▸ **Excerpted data**:
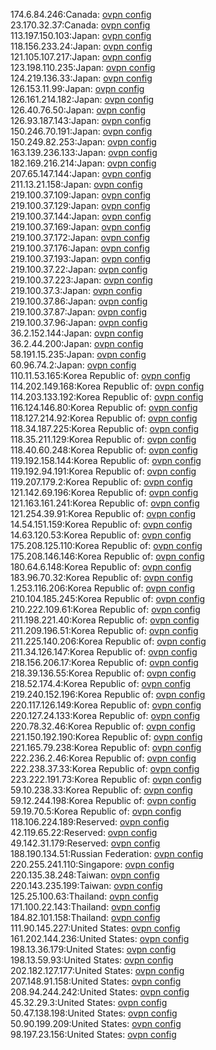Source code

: 174.6.84.246:Canada: [ovpn config](vpn/174_6_84_246.ovpn)  
23.170.32.37:Canada: [ovpn config](vpn/23_170_32_37.ovpn)  
113.197.150.103:Japan: [ovpn config](vpn/113_197_150_103.ovpn)  
118.156.233.24:Japan: [ovpn config](vpn/118_156_233_24.ovpn)  
121.105.107.217:Japan: [ovpn config](vpn/121_105_107_217.ovpn)  
123.198.110.235:Japan: [ovpn config](vpn/123_198_110_235.ovpn)  
124.219.136.33:Japan: [ovpn config](vpn/124_219_136_33.ovpn)  
126.153.11.99:Japan: [ovpn config](vpn/126_153_11_99.ovpn)  
126.161.214.182:Japan: [ovpn config](vpn/126_161_214_182.ovpn)  
126.40.76.50:Japan: [ovpn config](vpn/126_40_76_50.ovpn)  
126.93.187.143:Japan: [ovpn config](vpn/126_93_187_143.ovpn)  
150.246.70.191:Japan: [ovpn config](vpn/150_246_70_191.ovpn)  
150.249.82.253:Japan: [ovpn config](vpn/150_249_82_253.ovpn)  
163.139.236.133:Japan: [ovpn config](vpn/163_139_236_133.ovpn)  
182.169.216.214:Japan: [ovpn config](vpn/182_169_216_214.ovpn)  
207.65.147.144:Japan: [ovpn config](vpn/207_65_147_144.ovpn)  
211.13.21.158:Japan: [ovpn config](vpn/211_13_21_158.ovpn)  
219.100.37.109:Japan: [ovpn config](vpn/219_100_37_109.ovpn)  
219.100.37.129:Japan: [ovpn config](vpn/219_100_37_129.ovpn)  
219.100.37.144:Japan: [ovpn config](vpn/219_100_37_144.ovpn)  
219.100.37.169:Japan: [ovpn config](vpn/219_100_37_169.ovpn)  
219.100.37.172:Japan: [ovpn config](vpn/219_100_37_172.ovpn)  
219.100.37.176:Japan: [ovpn config](vpn/219_100_37_176.ovpn)  
219.100.37.193:Japan: [ovpn config](vpn/219_100_37_193.ovpn)  
219.100.37.22:Japan: [ovpn config](vpn/219_100_37_22.ovpn)  
219.100.37.223:Japan: [ovpn config](vpn/219_100_37_223.ovpn)  
219.100.37.3:Japan: [ovpn config](vpn/219_100_37_3.ovpn)  
219.100.37.86:Japan: [ovpn config](vpn/219_100_37_86.ovpn)  
219.100.37.87:Japan: [ovpn config](vpn/219_100_37_87.ovpn)  
219.100.37.96:Japan: [ovpn config](vpn/219_100_37_96.ovpn)  
36.2.152.144:Japan: [ovpn config](vpn/36_2_152_144.ovpn)  
36.2.44.200:Japan: [ovpn config](vpn/36_2_44_200.ovpn)  
58.191.15.235:Japan: [ovpn config](vpn/58_191_15_235.ovpn)  
60.96.74.2:Japan: [ovpn config](vpn/60_96_74_2.ovpn)  
110.11.53.165:Korea Republic of: [ovpn config](vpn/110_11_53_165.ovpn)  
114.202.149.168:Korea Republic of: [ovpn config](vpn/114_202_149_168.ovpn)  
114.203.133.192:Korea Republic of: [ovpn config](vpn/114_203_133_192.ovpn)  
116.124.146.80:Korea Republic of: [ovpn config](vpn/116_124_146_80.ovpn)  
118.127.214.92:Korea Republic of: [ovpn config](vpn/118_127_214_92.ovpn)  
118.34.187.225:Korea Republic of: [ovpn config](vpn/118_34_187_225.ovpn)  
118.35.211.129:Korea Republic of: [ovpn config](vpn/118_35_211_129.ovpn)  
118.40.60.248:Korea Republic of: [ovpn config](vpn/118_40_60_248.ovpn)  
119.192.158.144:Korea Republic of: [ovpn config](vpn/119_192_158_144.ovpn)  
119.192.94.191:Korea Republic of: [ovpn config](vpn/119_192_94_191.ovpn)  
119.207.179.2:Korea Republic of: [ovpn config](vpn/119_207_179_2.ovpn)  
121.142.69.196:Korea Republic of: [ovpn config](vpn/121_142_69_196.ovpn)  
121.163.161.241:Korea Republic of: [ovpn config](vpn/121_163_161_241.ovpn)  
121.254.39.91:Korea Republic of: [ovpn config](vpn/121_254_39_91.ovpn)  
14.54.151.159:Korea Republic of: [ovpn config](vpn/14_54_151_159.ovpn)  
14.63.120.53:Korea Republic of: [ovpn config](vpn/14_63_120_53.ovpn)  
175.208.125.110:Korea Republic of: [ovpn config](vpn/175_208_125_110.ovpn)  
175.208.146.146:Korea Republic of: [ovpn config](vpn/175_208_146_146.ovpn)  
180.64.6.148:Korea Republic of: [ovpn config](vpn/180_64_6_148.ovpn)  
183.96.70.32:Korea Republic of: [ovpn config](vpn/183_96_70_32.ovpn)  
1.253.116.206:Korea Republic of: [ovpn config](vpn/1_253_116_206.ovpn)  
210.104.185.245:Korea Republic of: [ovpn config](vpn/210_104_185_245.ovpn)  
210.222.109.61:Korea Republic of: [ovpn config](vpn/210_222_109_61.ovpn)  
211.198.221.40:Korea Republic of: [ovpn config](vpn/211_198_221_40.ovpn)  
211.209.196.51:Korea Republic of: [ovpn config](vpn/211_209_196_51.ovpn)  
211.225.140.206:Korea Republic of: [ovpn config](vpn/211_225_140_206.ovpn)  
211.34.126.147:Korea Republic of: [ovpn config](vpn/211_34_126_147.ovpn)  
218.156.206.17:Korea Republic of: [ovpn config](vpn/218_156_206_17.ovpn)  
218.39.136.55:Korea Republic of: [ovpn config](vpn/218_39_136_55.ovpn)  
218.52.174.4:Korea Republic of: [ovpn config](vpn/218_52_174_4.ovpn)  
219.240.152.196:Korea Republic of: [ovpn config](vpn/219_240_152_196.ovpn)  
220.117.126.149:Korea Republic of: [ovpn config](vpn/220_117_126_149.ovpn)  
220.127.24.133:Korea Republic of: [ovpn config](vpn/220_127_24_133.ovpn)  
220.78.32.46:Korea Republic of: [ovpn config](vpn/220_78_32_46.ovpn)  
221.150.192.190:Korea Republic of: [ovpn config](vpn/221_150_192_190.ovpn)  
221.165.79.238:Korea Republic of: [ovpn config](vpn/221_165_79_238.ovpn)  
222.236.2.46:Korea Republic of: [ovpn config](vpn/222_236_2_46.ovpn)  
222.238.37.33:Korea Republic of: [ovpn config](vpn/222_238_37_33.ovpn)  
223.222.191.73:Korea Republic of: [ovpn config](vpn/223_222_191_73.ovpn)  
59.10.238.33:Korea Republic of: [ovpn config](vpn/59_10_238_33.ovpn)  
59.12.244.198:Korea Republic of: [ovpn config](vpn/59_12_244_198.ovpn)  
59.19.70.5:Korea Republic of: [ovpn config](vpn/59_19_70_5.ovpn)  
118.106.224.189:Reserved: [ovpn config](vpn/118_106_224_189.ovpn)  
42.119.65.22:Reserved: [ovpn config](vpn/42_119_65_22.ovpn)  
49.142.31.179:Reserved: [ovpn config](vpn/49_142_31_179.ovpn)  
188.190.134.51:Russian Federation: [ovpn config](vpn/188_190_134_51.ovpn)  
220.255.241.110:Singapore: [ovpn config](vpn/220_255_241_110.ovpn)  
220.135.38.248:Taiwan: [ovpn config](vpn/220_135_38_248.ovpn)  
220.143.235.199:Taiwan: [ovpn config](vpn/220_143_235_199.ovpn)  
125.25.100.63:Thailand: [ovpn config](vpn/125_25_100_63.ovpn)  
171.100.22.143:Thailand: [ovpn config](vpn/171_100_22_143.ovpn)  
184.82.101.158:Thailand: [ovpn config](vpn/184_82_101_158.ovpn)  
111.90.145.227:United States: [ovpn config](vpn/111_90_145_227.ovpn)  
161.202.144.236:United States: [ovpn config](vpn/161_202_144_236.ovpn)  
198.13.36.179:United States: [ovpn config](vpn/198_13_36_179.ovpn)  
198.13.59.93:United States: [ovpn config](vpn/198_13_59_93.ovpn)  
202.182.127.177:United States: [ovpn config](vpn/202_182_127_177.ovpn)  
207.148.91.158:United States: [ovpn config](vpn/207_148_91_158.ovpn)  
208.94.244.242:United States: [ovpn config](vpn/208_94_244_242.ovpn)  
45.32.29.3:United States: [ovpn config](vpn/45_32_29_3.ovpn)  
50.47.138.198:United States: [ovpn config](vpn/50_47_138_198.ovpn)  
50.90.199.209:United States: [ovpn config](vpn/50_90_199_209.ovpn)  
98.197.23.156:United States: [ovpn config](vpn/98_197_23_156.ovpn)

▸ **Exercise**:
Write out exactly the lines above from the line with "188.190.134.51:Russian Federation: [ovpn" through the line with "220.135.38.248:Taiwan: [ovpn config](vpn/220_135_38_248.ovpn)", both of them included, and leave out all other lines.

▸ **Exercise solution**:
188.190.134.51:Russian Federation: [ovpn config](vpn/188_190_134_51.ovpn)  
220.255.241.110:Singapore: [ovpn config](vpn/220_255_241_110.ovpn)  
220.135.38.248:Taiwan: [ovpn config](vpn/220_135_38_248.ovpn)  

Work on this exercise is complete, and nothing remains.